The Mediterranean regions are submitted to a large variety of climates. In general, the environments are arid and semi-arid with summers characterised by high temperatures and small precipitation. Due to the scarcity of water resources, the correct evaluation of water losses by the crops as evapotranspiration (ET) is very important in these regions. In this paper, we initially present the most known ET measurement methods classified according to the used approach: hydrological, micrometeorological and plant physiological.
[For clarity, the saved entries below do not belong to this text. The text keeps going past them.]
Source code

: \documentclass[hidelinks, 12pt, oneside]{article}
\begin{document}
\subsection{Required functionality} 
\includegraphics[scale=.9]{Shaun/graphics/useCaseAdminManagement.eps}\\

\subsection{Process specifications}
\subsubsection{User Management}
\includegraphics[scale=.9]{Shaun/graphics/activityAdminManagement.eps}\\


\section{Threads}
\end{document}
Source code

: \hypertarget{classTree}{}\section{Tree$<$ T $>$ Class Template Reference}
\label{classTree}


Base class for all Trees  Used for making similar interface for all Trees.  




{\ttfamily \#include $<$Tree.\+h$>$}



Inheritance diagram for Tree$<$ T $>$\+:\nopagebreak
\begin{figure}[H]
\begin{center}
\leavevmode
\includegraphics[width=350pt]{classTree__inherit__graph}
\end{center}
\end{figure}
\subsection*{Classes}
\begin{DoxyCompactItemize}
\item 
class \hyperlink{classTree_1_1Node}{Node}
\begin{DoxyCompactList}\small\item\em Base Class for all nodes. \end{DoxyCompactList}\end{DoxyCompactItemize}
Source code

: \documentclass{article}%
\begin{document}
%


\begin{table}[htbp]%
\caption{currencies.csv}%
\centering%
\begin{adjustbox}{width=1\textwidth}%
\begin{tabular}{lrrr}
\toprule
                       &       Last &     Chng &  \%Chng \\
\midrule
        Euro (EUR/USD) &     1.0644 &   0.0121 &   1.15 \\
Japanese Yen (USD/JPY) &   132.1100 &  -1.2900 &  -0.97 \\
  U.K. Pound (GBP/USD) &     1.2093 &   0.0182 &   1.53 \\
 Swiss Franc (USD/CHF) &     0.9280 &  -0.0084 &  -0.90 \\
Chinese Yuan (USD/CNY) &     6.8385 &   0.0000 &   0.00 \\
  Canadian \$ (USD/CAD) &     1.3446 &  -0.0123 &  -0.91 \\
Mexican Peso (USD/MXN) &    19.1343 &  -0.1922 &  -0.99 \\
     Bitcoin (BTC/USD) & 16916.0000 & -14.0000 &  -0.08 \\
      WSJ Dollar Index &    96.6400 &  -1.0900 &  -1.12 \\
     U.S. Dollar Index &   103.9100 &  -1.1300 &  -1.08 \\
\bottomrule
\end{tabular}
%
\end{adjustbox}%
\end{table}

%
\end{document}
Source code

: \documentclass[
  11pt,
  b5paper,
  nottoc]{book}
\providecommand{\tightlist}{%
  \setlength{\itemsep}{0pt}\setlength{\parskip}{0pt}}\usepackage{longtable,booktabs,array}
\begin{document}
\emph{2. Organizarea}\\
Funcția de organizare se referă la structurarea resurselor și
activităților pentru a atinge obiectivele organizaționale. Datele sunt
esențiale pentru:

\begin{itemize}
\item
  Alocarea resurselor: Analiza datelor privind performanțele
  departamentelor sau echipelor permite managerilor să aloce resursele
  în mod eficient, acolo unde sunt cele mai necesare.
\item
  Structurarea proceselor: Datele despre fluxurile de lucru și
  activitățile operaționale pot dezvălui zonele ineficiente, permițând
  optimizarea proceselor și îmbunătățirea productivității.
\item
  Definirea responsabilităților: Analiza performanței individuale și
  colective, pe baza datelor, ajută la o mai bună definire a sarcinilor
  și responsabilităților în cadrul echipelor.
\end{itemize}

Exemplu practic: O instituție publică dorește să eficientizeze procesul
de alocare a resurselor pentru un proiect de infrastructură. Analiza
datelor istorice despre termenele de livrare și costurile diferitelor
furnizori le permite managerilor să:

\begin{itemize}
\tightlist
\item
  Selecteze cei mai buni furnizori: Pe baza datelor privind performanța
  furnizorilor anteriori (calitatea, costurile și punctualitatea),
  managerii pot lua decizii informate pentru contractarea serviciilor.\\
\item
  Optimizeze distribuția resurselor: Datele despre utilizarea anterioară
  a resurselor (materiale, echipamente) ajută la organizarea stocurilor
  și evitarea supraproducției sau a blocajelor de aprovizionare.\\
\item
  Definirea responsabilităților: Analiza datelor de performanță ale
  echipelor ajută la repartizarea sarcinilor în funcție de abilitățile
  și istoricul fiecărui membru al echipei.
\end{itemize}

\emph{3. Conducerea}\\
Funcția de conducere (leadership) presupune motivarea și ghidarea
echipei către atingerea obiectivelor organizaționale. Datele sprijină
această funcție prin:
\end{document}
In the following, we describe the methods to estimate ET, distinguishing the methods based on analytical approaches from the methods based on empirical approaches. Ten methods are reviewed: soil water balance, weighing lysimeter, energy balance/Bowen ratio, aerodynamic method, eddy covariance, sap flow method, chambers system, Penman–Monteith model, crop coefficient approach and soil water balance modelling approach. In the presentation of each method, we have recalled the basic principles, underlined the time and space scale of its application and analysed its accuracy and suitability for use in arid and semi-arid environments. A specific section is dedicated to advection. Finally, the specific problems of each method for correct use in the Mediterranean region are underlined. In conclusion, we focus attention on the most interesting new guidelines for research on the measurement and estimation of actual crop evapotranspiration.